Return, from the listing below, each line where the word "Vagrant" appears.

Top of Exercise input

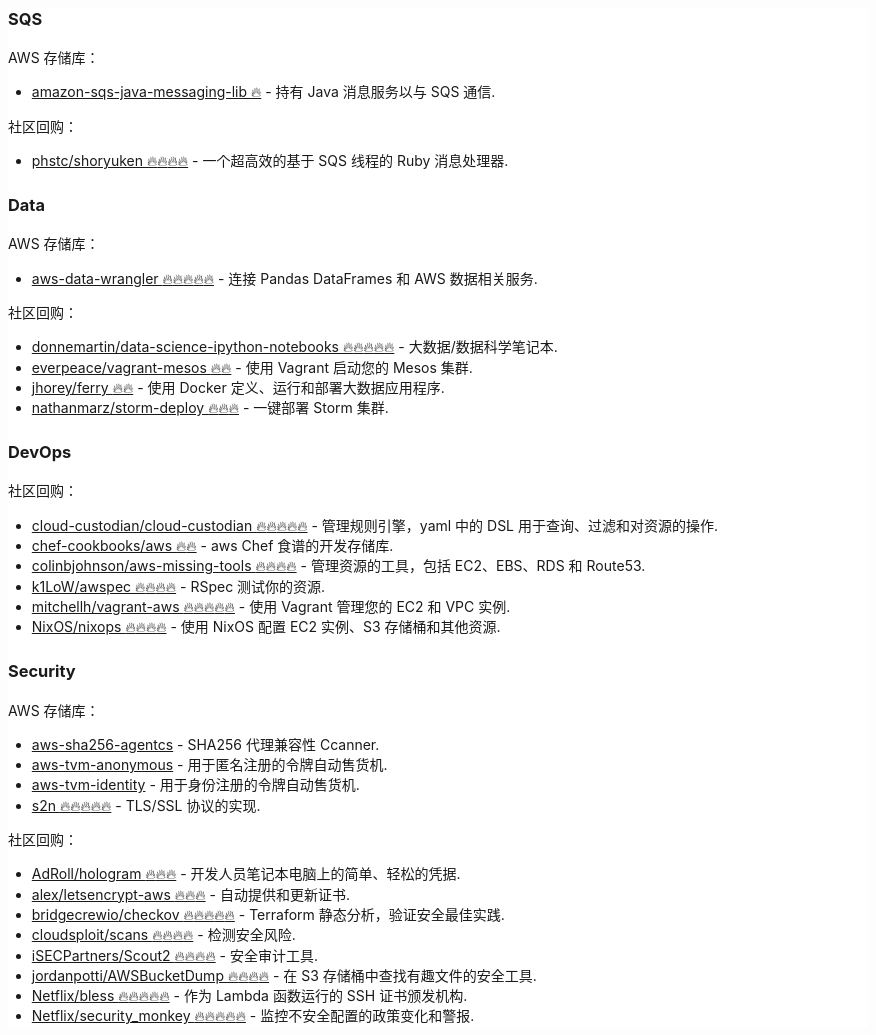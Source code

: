 ### SQS

AWS 存储库：

* [amazon-sqs-java-messaging-lib :fire:](https://github.com/awslabs/amazon-sqs-java-messaging-lib) - 持有 Java 消息服务以与 SQS 通信.

社区回购：

* [phstc/shoryuken :fire::fire::fire::fire:](https://github.com/phstc/shoryuken) - 一个超高效的基于 SQS 线程的 Ruby 消息处理器.

### Data

AWS 存储库：

* [aws-data-wrangler :fire::fire::fire::fire::fire:](https://github.com/awslabs/aws-data-wrangler) - 连接 Pandas DataFrames 和 AWS 数据相关服务.

社区回购：

* [donnemartin/data-science-ipython-notebooks :fire::fire::fire::fire::fire:](https://github.com/donnemartin/data-science-ipython-notebooks) - 大数据/数据科学笔记本.
* [everpeace/vagrant-mesos :fire::fire:](https://github.com/everpeace/vagrant-mesos) - 使用 Vagrant 启动您的 Mesos 集群.
* [jhorey/ferry :fire::fire:](https://github.com/jhorey/ferry) - 使用 Docker 定义、运行和部署大数据应用程序.
* [nathanmarz/storm-deploy :fire::fire::fire:](https://github.com/nathanmarz/storm-deploy) - 一键部署 Storm 集群.

### DevOps

社区回购：

* [cloud-custodian/cloud-custodian :fire::fire::fire::fire::fire:](https://github.com/cloud-custodian/cloud-custodian) - 管理规则引擎，yaml 中的 DSL 用于查询、过滤和对资源的操作.
* [chef-cookbooks/aws :fire::fire:](https://github.com/chef-cookbooks/aws) - aws Chef 食谱的开发存储库.
* [colinbjohnson/aws-missing-tools :fire::fire::fire::fire:](https://github.com/colinbjohnson/aws-missing-tools) - 管理资源的工具，包括 EC2、EBS、RDS 和 Route53.
* [k1LoW/awspec :fire::fire::fire::fire:](https://github.com/k1LoW/awspec) - RSpec 测试你的资源.
* [mitchellh/vagrant-aws :fire::fire::fire::fire::fire:](https://github.com/mitchellh/vagrant-aws) - 使用 Vagrant 管理您的 EC2 和 VPC 实例.
* [NixOS/nixops :fire::fire::fire::fire:](https://github.com/NixOS/nixops) - 使用 NixOS 配置 EC2 实例、S3 存储桶和其他资源.

### Security

AWS 存储库：

* [aws-sha256-agentcs](https://github.com/awslabs/aws-sha256-agentcs) - SHA256 代理兼容性 Ccanner.
* [aws-tvm-anonymous](https://github.com/awslabs/aws-tvm-anonymous) - 用于匿名注册的令牌自动售货机.
* [aws-tvm-identity](https://github.com/awslabs/aws-tvm-identity) - 用于身份注册的令牌自动售货机.
* [s2n :fire::fire::fire::fire::fire:](https://github.com/awslabs/s2n) - TLS/SSL 协议的实现.

社区回购：

* [AdRoll/hologram :fire::fire::fire:](https://github.com/AdRoll/hologram) - 开发人员笔记本电脑上的简单、轻松的凭据.
* [alex/letsencrypt-aws :fire::fire::fire:](https://github.com/alex/letsencrypt-aws) - 自动提供和更新证书.
* [bridgecrewio/checkov :fire::fire::fire::fire::fire:](https://github.com/bridgecrewio/checkov) - Terraform 静态分析，验证安全最佳实践.
* [cloudsploit/scans :fire::fire::fire::fire:](https://github.com/cloudsploit/scans) - 检测安全风险.
* [iSECPartners/Scout2 :fire::fire::fire::fire:](https://github.com/iSECPartners/Scout2) - 安全审计工具.
* [jordanpotti/AWSBucketDump :fire::fire::fire::fire:](https://github.com/jordanpotti/AWSBucketDump) - 在 S3 存储桶中查找有趣文件的安全工具.
* [Netflix/bless :fire::fire::fire::fire::fire:](https://github.com/Netflix/bless) - 作为 Lambda 函数运行的 SSH 证书颁发机构.
* [Netflix/security_monkey :fire::fire::fire::fire::fire:](https://github.com/Netflix/security_monkey) - 监控不安全配置的政策变化和警报.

Bottom of Exercise input

• Written response:
* [everpeace/vagrant-mesos :fire::fire:](https://github.com/everpeace/vagrant-mesos) - 使用 Vagrant 启动您的 Mesos 集群.
* [mitchellh/vagrant-aws :fire::fire::fire::fire::fire:](https://github.com/mitchellh/vagrant-aws) - 使用 Vagrant 管理您的 EC2 和 VPC 实例.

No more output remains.